## WHAT YOU SHOULD DO
In the material below, find the line containing "When I first" and the line containing "adding a new", then reproduce exactly both of them and every line between, and nothing else.
########################################
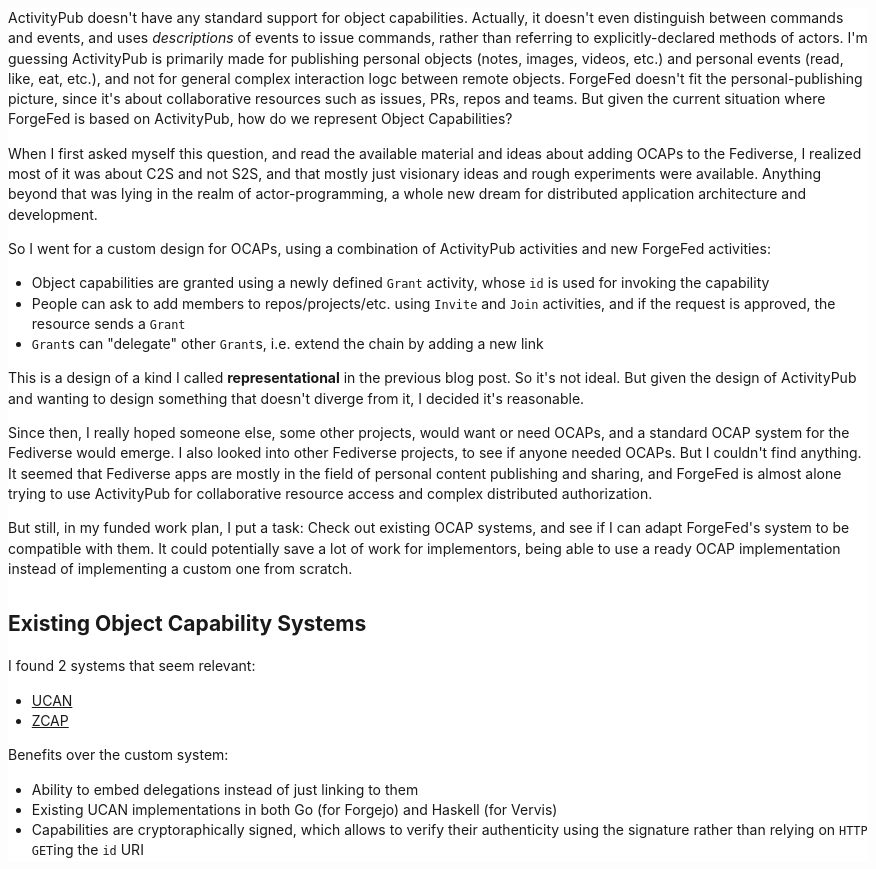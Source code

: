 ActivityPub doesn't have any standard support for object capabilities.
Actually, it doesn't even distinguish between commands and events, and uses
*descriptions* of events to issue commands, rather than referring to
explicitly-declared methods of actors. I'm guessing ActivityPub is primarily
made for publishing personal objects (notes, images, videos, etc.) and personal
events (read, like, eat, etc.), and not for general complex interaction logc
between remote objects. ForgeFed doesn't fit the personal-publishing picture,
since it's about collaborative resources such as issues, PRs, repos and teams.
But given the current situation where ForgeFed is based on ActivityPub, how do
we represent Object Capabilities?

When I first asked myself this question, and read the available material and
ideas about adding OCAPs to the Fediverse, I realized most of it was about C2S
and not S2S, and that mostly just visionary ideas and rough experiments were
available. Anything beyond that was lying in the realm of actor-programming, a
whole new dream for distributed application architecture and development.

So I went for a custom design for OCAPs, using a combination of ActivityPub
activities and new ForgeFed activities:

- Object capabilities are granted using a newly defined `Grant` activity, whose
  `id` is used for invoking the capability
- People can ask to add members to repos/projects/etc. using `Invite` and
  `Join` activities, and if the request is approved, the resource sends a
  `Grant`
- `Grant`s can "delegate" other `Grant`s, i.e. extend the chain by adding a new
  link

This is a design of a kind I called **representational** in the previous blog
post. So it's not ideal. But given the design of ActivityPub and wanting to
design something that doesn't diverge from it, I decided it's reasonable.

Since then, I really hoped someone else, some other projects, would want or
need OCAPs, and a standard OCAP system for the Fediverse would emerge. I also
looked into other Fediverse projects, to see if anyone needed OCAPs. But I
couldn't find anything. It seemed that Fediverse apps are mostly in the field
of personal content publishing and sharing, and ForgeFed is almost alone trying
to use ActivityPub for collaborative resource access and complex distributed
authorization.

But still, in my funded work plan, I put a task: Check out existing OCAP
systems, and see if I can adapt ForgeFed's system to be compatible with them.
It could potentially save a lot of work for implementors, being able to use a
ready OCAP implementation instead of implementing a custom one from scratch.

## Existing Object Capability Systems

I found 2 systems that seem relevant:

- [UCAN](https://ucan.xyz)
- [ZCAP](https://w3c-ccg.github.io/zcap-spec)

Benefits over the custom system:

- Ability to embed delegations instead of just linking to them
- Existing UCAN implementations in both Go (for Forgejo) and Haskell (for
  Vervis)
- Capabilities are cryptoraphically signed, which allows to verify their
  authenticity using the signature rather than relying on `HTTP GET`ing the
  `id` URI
########################################
## SOLUTION TO THIS EXERCISE
When I first asked myself this question, and read the available material and
ideas about adding OCAPs to the Fediverse, I realized most of it was about C2S
and not S2S, and that mostly just visionary ideas and rough experiments were
available. Anything beyond that was lying in the realm of actor-programming, a
whole new dream for distributed application architecture and development.

So I went for a custom design for OCAPs, using a combination of ActivityPub
activities and new ForgeFed activities:

- Object capabilities are granted using a newly defined `Grant` activity, whose
  `id` is used for invoking the capability
- People can ask to add members to repos/projects/etc. using `Invite` and
  `Join` activities, and if the request is approved, the resource sends a
  `Grant`
- `Grant`s can "delegate" other `Grant`s, i.e. extend the chain by adding a new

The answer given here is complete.